The coronavirus pandemic has placed a strain on virtually every industry and every aspect of life. For sports bettors, that strain left a sizable hole without any live sports to gamble on.
Sure, you could place the odd bet on darts or Ukrainian soccer, but that simply wasn’t doing the trick for avid sports gamblers. To quench their thirst for speculation, sports bettors turned to the last place offering meaningful action: the stock market.
“Basically, I needed something to try to gamble on or to try to make some money on,” said 23-year-old Sean Moore.
Moore started his foray into stock market speculation with a $1,000 investment, but the amount wagered doesn’t matter quite as much as the rush from having money on the line — money that could rise or fall in the blink of an eye.

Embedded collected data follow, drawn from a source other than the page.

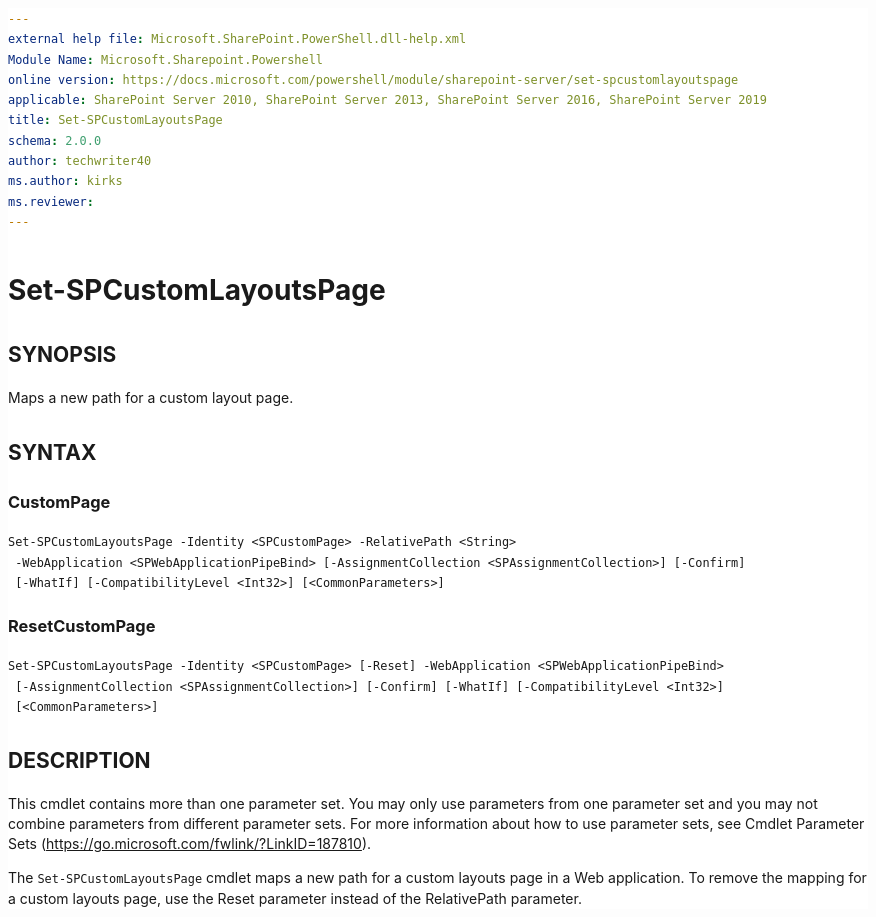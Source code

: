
 ```yaml
---
external help file: Microsoft.SharePoint.PowerShell.dll-help.xml
Module Name: Microsoft.Sharepoint.Powershell
online version: https://docs.microsoft.com/powershell/module/sharepoint-server/set-spcustomlayoutspage
applicable: SharePoint Server 2010, SharePoint Server 2013, SharePoint Server 2016, SharePoint Server 2019
title: Set-SPCustomLayoutsPage
schema: 2.0.0
author: techwriter40
ms.author: kirks
ms.reviewer:
---
```


# Set-SPCustomLayoutsPage

## SYNOPSIS
Maps a new path for a custom layout page.


## SYNTAX

### CustomPage
```
Set-SPCustomLayoutsPage -Identity <SPCustomPage> -RelativePath <String>
 -WebApplication <SPWebApplicationPipeBind> [-AssignmentCollection <SPAssignmentCollection>] [-Confirm]
 [-WhatIf] [-CompatibilityLevel <Int32>] [<CommonParameters>]
```

### ResetCustomPage
```
Set-SPCustomLayoutsPage -Identity <SPCustomPage> [-Reset] -WebApplication <SPWebApplicationPipeBind>
 [-AssignmentCollection <SPAssignmentCollection>] [-Confirm] [-WhatIf] [-CompatibilityLevel <Int32>]
 [<CommonParameters>]
```

## DESCRIPTION
This cmdlet contains more than one parameter set.
You may only use parameters from one parameter set and you may not combine parameters from different parameter sets.
For more information about how to use parameter sets, see Cmdlet Parameter Sets (https://go.microsoft.com/fwlink/?LinkID=187810).

The `Set-SPCustomLayoutsPage` cmdlet maps a new path for a custom layouts page in a Web application.
To remove the mapping for a custom layouts page, use the Reset parameter instead of the RelativePath parameter.
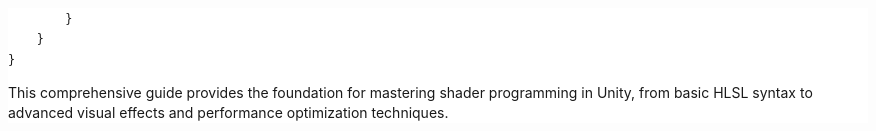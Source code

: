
 ```hlsl
        }
    }
}
```

This comprehensive guide provides the foundation for mastering shader programming in Unity, from basic HLSL syntax to advanced visual effects and performance optimization techniques.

The flood of sports bettors into the stock market comes as a result of access.
Perfect Storm Leads to Transition From Sports to Stocks
Once the coronavirus pandemic began wreaking havoc on the world, a “perfect storm” of sorts was always going to end with sports bettors flooding into the stock market.
Of course, the first step was the shuttering of major sports in March. Everything from college basketball’s March Madness tournament to the delay of the Major League Baseball season stole away gambling opportunities.
In turn, sports bettors suddenly had additional capital that would normally be allocated to sports bets.
Perhaps the most pivotal aspect of the turn to stock market speculation is the ease of access that now accompanies the industry. While stock market trading used to mean phoning up stockbrokers or visiting a financial expert in person, all you need is an internet connection to place your own trades from the comfort of your home these days.

Online brokerages like Robinhood make it simple to get started and place trades. Designed for individuals with smaller investment capital, Robinhood gives virtually anyone a chance to bet on a stock with trades as small as a few bucks.
From there, sports gamblers can once again discover that rush they’ve been missing without any sports to bet on.
Sports Bettors Moving the Stock Market Needle
As you’d expect, the fallout from the transition from sports betting to stock market trading has had an impact on both industries.
According to research firm Eilers & Krejcik Gaming, sports betting revenues dropped by 60% from February to March and may have fallen around 80% in April.
When it comes to the stock market, the impact isn’t so direct. The vast majority of stock market valuations are largely determined by large investors who have hundreds of millions of dollars to invest with.
However, an influx of individual traders placing relatively small bets has arrived on the stock market’s doorstep, and a significant number of those traders are sports bettors.
Having An Impact On Stock Market Options
One area where sports bettors are most likely emerging and having an impact is stock market options. Options give speculators added leverage when it comes to betting on the direction a security will go, leading to bigger wins and losses.
There’s been a jump in small bets in the options trading market, and reports say that transactions that make little economic sense, such as buying shares of bankrupt companies, are of the charts.
“Investors are increasingly asking us about the participation of individual investors in the shares and options market,” said analysts from Goldman Sachs. “Our data suggests that individual investors are indeed a significant proportion of daily volume.”
As major sports gear up to return, we’ll have to wait and see whether sports bettors will stick with stock trading, return to sports gambling, or split their money between both.